(Data for review):
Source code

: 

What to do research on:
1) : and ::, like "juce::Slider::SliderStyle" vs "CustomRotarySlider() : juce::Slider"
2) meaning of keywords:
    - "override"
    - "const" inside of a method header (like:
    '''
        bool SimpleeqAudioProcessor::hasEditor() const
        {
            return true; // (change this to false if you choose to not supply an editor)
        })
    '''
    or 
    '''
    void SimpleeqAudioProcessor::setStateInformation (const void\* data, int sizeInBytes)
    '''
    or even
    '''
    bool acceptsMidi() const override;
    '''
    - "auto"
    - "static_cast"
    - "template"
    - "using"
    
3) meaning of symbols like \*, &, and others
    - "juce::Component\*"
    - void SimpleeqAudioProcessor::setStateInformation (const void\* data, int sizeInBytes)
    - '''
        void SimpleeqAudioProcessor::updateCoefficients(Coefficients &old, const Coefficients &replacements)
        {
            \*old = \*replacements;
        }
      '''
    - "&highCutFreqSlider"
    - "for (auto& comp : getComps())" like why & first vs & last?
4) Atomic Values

(Instructions to follow):
Repeat back the listing above exactly, including every line.

(Task response):
Source code

: 

What to do research on:
1) : and ::, like "juce::Slider::SliderStyle" vs "CustomRotarySlider() : juce::Slider"
2) meaning of keywords:
    - "override"
    - "const" inside of a method header (like:
    '''
        bool SimpleeqAudioProcessor::hasEditor() const
        {
            return true; // (change this to false if you choose to not supply an editor)
        })
    '''
    or 
    '''
    void SimpleeqAudioProcessor::setStateInformation (const void\* data, int sizeInBytes)
    '''
    or even
    '''
    bool acceptsMidi() const override;
    '''
    - "auto"
    - "static_cast"
    - "template"
    - "using"
    
3) meaning of symbols like \*, &, and others
    - "juce::Component\*"
    - void SimpleeqAudioProcessor::setStateInformation (const void\* data, int sizeInBytes)
    - '''
        void SimpleeqAudioProcessor::updateCoefficients(Coefficients &old, const Coefficients &replacements)
        {
            \*old = \*replacements;
        }
      '''
    - "&highCutFreqSlider"
    - "for (auto& comp : getComps())" like why & first vs & last?
4) Atomic Values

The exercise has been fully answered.